(Saved entries)
━━━━

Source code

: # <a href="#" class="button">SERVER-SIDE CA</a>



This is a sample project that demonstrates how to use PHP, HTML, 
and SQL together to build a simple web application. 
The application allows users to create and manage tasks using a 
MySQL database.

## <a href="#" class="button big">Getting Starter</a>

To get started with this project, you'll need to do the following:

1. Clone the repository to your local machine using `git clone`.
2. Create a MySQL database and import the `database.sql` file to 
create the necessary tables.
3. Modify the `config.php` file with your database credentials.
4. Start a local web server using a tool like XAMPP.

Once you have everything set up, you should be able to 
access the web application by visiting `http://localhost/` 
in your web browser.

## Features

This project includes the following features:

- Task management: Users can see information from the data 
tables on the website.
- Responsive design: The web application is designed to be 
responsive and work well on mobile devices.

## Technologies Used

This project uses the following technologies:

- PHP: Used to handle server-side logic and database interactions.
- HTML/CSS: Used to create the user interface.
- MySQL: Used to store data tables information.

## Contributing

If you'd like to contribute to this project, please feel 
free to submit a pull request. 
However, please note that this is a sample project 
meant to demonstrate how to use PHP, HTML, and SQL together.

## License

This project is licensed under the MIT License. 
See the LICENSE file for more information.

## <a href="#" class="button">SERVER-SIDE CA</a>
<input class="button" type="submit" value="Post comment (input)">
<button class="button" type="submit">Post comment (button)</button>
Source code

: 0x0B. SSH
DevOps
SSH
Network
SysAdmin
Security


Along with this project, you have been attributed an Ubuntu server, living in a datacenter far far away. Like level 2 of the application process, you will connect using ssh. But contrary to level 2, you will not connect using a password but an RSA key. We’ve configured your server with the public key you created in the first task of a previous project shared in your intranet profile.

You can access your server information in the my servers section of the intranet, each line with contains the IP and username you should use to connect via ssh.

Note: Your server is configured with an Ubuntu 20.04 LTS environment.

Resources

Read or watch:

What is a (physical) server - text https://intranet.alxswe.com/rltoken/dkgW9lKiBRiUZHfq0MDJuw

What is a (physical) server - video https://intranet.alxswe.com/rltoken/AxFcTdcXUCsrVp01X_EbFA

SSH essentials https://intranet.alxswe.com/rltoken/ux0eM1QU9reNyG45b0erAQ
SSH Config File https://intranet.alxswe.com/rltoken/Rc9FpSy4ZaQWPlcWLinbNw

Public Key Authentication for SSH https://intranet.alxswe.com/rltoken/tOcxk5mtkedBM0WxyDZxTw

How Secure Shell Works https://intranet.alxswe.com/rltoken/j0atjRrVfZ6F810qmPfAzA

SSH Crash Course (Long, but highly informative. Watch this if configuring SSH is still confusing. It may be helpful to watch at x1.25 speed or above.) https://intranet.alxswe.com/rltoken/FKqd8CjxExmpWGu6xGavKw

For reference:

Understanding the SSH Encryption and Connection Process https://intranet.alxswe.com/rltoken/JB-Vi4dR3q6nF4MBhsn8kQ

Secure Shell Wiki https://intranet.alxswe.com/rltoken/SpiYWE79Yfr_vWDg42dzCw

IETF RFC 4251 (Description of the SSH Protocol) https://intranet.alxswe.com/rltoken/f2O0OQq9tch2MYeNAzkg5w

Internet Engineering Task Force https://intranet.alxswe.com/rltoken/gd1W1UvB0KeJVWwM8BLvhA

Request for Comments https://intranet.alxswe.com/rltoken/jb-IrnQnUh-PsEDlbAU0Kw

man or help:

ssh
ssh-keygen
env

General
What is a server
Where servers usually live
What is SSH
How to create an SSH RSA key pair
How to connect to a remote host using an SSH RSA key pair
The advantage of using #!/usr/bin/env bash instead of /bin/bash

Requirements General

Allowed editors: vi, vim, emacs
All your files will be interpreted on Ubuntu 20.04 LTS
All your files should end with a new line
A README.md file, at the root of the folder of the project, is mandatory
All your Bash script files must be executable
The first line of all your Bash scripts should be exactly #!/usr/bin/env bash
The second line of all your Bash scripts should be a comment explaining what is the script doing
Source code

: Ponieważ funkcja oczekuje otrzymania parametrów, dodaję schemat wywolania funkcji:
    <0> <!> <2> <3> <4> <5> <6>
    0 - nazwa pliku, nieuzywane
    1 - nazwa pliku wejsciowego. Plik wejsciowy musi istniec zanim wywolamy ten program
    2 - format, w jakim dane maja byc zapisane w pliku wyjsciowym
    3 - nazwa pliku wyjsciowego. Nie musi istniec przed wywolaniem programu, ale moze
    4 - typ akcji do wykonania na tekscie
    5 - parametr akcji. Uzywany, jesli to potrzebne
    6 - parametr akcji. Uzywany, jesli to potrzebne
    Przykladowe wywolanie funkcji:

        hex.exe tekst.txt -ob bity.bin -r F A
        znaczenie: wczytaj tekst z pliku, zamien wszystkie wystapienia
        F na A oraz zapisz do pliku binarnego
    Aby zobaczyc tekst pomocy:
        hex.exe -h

━━━━

- WORK INSTRUCTIONS
Return each line of the records above exactly as it reads.

- SOLUTION TO THE EXERCISE
Source code

: # <a href="#" class="button">SERVER-SIDE CA</a>



This is a sample project that demonstrates how to use PHP, HTML, 
and SQL together to build a simple web application. 
The application allows users to create and manage tasks using a 
MySQL database.

## <a href="#" class="button big">Getting Starter</a>

To get started with this project, you'll need to do the following:

1. Clone the repository to your local machine using `git clone`.
2. Create a MySQL database and import the `database.sql` file to 
create the necessary tables.
3. Modify the `config.php` file with your database credentials.
4. Start a local web server using a tool like XAMPP.

Once you have everything set up, you should be able to 
access the web application by visiting `http://localhost/` 
in your web browser.

## Features

This project includes the following features:

- Task management: Users can see information from the data 
tables on the website.
- Responsive design: The web application is designed to be 
responsive and work well on mobile devices.

## Technologies Used

This project uses the following technologies:

- PHP: Used to handle server-side logic and database interactions.
- HTML/CSS: Used to create the user interface.
- MySQL: Used to store data tables information.

## Contributing

If you'd like to contribute to this project, please feel 
free to submit a pull request. 
However, please note that this is a sample project 
meant to demonstrate how to use PHP, HTML, and SQL together.

## License

This project is licensed under the MIT License. 
See the LICENSE file for more information.

## <a href="#" class="button">SERVER-SIDE CA</a>
<input class="button" type="submit" value="Post comment (input)">
<button class="button" type="submit">Post comment (button)</button>
Source code

: 0x0B. SSH
DevOps
SSH
Network
SysAdmin
Security


Along with this project, you have been attributed an Ubuntu server, living in a datacenter far far away. Like level 2 of the application process, you will connect using ssh. But contrary to level 2, you will not connect using a password but an RSA key. We’ve configured your server with the public key you created in the first task of a previous project shared in your intranet profile.

You can access your server information in the my servers section of the intranet, each line with contains the IP and username you should use to connect via ssh.

Note: Your server is configured with an Ubuntu 20.04 LTS environment.

Resources

Read or watch:

What is a (physical) server - text https://intranet.alxswe.com/rltoken/dkgW9lKiBRiUZHfq0MDJuw

What is a (physical) server - video https://intranet.alxswe.com/rltoken/AxFcTdcXUCsrVp01X_EbFA

SSH essentials https://intranet.alxswe.com/rltoken/ux0eM1QU9reNyG45b0erAQ
SSH Config File https://intranet.alxswe.com/rltoken/Rc9FpSy4ZaQWPlcWLinbNw

Public Key Authentication for SSH https://intranet.alxswe.com/rltoken/tOcxk5mtkedBM0WxyDZxTw

How Secure Shell Works https://intranet.alxswe.com/rltoken/j0atjRrVfZ6F810qmPfAzA

SSH Crash Course (Long, but highly informative. Watch this if configuring SSH is still confusing. It may be helpful to watch at x1.25 speed or above.) https://intranet.alxswe.com/rltoken/FKqd8CjxExmpWGu6xGavKw

For reference:

Understanding the SSH Encryption and Connection Process https://intranet.alxswe.com/rltoken/JB-Vi4dR3q6nF4MBhsn8kQ

Secure Shell Wiki https://intranet.alxswe.com/rltoken/SpiYWE79Yfr_vWDg42dzCw

IETF RFC 4251 (Description of the SSH Protocol) https://intranet.alxswe.com/rltoken/f2O0OQq9tch2MYeNAzkg5w

Internet Engineering Task Force https://intranet.alxswe.com/rltoken/gd1W1UvB0KeJVWwM8BLvhA

Request for Comments https://intranet.alxswe.com/rltoken/jb-IrnQnUh-PsEDlbAU0Kw

man or help:

ssh
ssh-keygen
env

General
What is a server
Where servers usually live
What is SSH
How to create an SSH RSA key pair
How to connect to a remote host using an SSH RSA key pair
The advantage of using #!/usr/bin/env bash instead of /bin/bash

Requirements General

Allowed editors: vi, vim, emacs
All your files will be interpreted on Ubuntu 20.04 LTS
All your files should end with a new line
A README.md file, at the root of the folder of the project, is mandatory
All your Bash script files must be executable
The first line of all your Bash scripts should be exactly #!/usr/bin/env bash
The second line of all your Bash scripts should be a comment explaining what is the script doing
Source code

: Ponieważ funkcja oczekuje otrzymania parametrów, dodaję schemat wywolania funkcji:
    <0> <!> <2> <3> <4> <5> <6>
    0 - nazwa pliku, nieuzywane
    1 - nazwa pliku wejsciowego. Plik wejsciowy musi istniec zanim wywolamy ten program
    2 - format, w jakim dane maja byc zapisane w pliku wyjsciowym
    3 - nazwa pliku wyjsciowego. Nie musi istniec przed wywolaniem programu, ale moze
    4 - typ akcji do wykonania na tekscie
    5 - parametr akcji. Uzywany, jesli to potrzebne
    6 - parametr akcji. Uzywany, jesli to potrzebne
    Przykladowe wywolanie funkcji:

        hex.exe tekst.txt -ob bity.bin -r F A
        znaczenie: wczytaj tekst z pliku, zamien wszystkie wystapienia
        F na A oraz zapisz do pliku binarnego
    Aby zobaczyc tekst pomocy:
        hex.exe -h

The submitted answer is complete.